[Data entries]
-------

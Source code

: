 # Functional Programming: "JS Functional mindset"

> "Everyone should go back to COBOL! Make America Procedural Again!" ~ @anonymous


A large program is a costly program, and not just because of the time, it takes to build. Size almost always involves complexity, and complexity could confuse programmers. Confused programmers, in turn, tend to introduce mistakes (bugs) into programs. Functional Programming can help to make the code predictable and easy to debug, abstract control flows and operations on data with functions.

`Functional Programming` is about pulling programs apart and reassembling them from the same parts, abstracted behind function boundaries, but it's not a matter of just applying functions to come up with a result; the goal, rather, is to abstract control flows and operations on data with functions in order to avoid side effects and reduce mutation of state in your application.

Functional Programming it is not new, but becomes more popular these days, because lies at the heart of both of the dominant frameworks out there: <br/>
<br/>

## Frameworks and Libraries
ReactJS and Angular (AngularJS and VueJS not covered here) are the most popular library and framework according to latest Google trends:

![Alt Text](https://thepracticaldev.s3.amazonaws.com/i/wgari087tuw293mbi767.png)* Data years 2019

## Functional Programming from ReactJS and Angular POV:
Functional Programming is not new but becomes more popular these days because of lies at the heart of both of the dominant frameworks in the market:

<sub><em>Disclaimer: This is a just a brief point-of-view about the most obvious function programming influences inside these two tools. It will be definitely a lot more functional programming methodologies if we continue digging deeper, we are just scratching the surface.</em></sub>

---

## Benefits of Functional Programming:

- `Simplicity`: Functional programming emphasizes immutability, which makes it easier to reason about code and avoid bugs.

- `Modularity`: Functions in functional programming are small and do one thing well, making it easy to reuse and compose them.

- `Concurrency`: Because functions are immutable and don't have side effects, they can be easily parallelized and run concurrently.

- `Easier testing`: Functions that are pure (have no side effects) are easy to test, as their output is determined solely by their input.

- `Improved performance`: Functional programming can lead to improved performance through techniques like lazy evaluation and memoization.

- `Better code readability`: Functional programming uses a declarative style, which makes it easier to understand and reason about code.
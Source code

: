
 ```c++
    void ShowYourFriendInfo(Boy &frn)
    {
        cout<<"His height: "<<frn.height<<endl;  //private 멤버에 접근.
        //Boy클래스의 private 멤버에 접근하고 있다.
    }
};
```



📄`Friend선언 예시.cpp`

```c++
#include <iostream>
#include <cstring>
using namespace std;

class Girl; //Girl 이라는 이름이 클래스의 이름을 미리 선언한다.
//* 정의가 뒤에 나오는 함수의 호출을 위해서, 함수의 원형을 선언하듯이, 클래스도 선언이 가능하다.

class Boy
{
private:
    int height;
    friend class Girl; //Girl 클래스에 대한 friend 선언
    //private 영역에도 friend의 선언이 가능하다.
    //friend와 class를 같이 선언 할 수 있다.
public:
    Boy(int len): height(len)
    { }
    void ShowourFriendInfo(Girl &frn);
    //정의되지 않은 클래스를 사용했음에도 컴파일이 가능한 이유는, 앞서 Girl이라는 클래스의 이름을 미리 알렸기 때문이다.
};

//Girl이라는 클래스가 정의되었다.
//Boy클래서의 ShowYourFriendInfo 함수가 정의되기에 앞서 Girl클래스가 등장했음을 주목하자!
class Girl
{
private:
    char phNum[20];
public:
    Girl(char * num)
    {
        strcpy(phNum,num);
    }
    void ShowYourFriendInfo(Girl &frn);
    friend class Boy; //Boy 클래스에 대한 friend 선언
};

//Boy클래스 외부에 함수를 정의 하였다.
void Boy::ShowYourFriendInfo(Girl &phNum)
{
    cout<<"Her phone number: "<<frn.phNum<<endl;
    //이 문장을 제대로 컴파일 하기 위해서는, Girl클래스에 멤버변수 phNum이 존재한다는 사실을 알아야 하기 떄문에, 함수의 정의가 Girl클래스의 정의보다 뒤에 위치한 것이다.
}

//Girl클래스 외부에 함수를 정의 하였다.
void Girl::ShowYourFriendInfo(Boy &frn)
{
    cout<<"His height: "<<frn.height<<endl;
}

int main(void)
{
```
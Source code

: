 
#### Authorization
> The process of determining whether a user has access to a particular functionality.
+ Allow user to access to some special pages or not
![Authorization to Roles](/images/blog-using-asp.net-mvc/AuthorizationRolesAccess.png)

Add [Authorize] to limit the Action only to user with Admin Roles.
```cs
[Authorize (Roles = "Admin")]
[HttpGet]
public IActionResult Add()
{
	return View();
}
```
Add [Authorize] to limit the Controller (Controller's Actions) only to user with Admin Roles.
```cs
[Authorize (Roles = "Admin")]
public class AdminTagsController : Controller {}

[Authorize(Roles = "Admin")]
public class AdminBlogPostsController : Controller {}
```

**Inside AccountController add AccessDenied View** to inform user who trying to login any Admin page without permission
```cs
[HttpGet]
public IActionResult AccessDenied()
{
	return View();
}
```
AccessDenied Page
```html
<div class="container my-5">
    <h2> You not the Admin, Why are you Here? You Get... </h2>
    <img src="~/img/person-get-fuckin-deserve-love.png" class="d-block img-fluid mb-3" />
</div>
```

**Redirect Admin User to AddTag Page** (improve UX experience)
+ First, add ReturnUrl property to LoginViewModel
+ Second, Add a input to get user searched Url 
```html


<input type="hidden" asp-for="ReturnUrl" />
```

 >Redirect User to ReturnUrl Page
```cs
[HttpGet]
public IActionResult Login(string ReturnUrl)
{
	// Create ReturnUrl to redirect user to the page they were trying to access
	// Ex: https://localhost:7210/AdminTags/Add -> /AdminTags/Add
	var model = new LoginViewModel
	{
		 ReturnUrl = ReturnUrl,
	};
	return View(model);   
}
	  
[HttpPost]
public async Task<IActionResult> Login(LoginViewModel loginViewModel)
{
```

-------

» **WHAT TO DO**: Where a line in the records above contains the string "lies", return that line.

» **SOLUTION TO THIS TASK**:
Functional Programming it is not new, but becomes more popular these days, because lies at the heart of both of the dominant frameworks out there: <br/>
Functional Programming is not new but becomes more popular these days because of lies at the heart of both of the dominant frameworks in the market:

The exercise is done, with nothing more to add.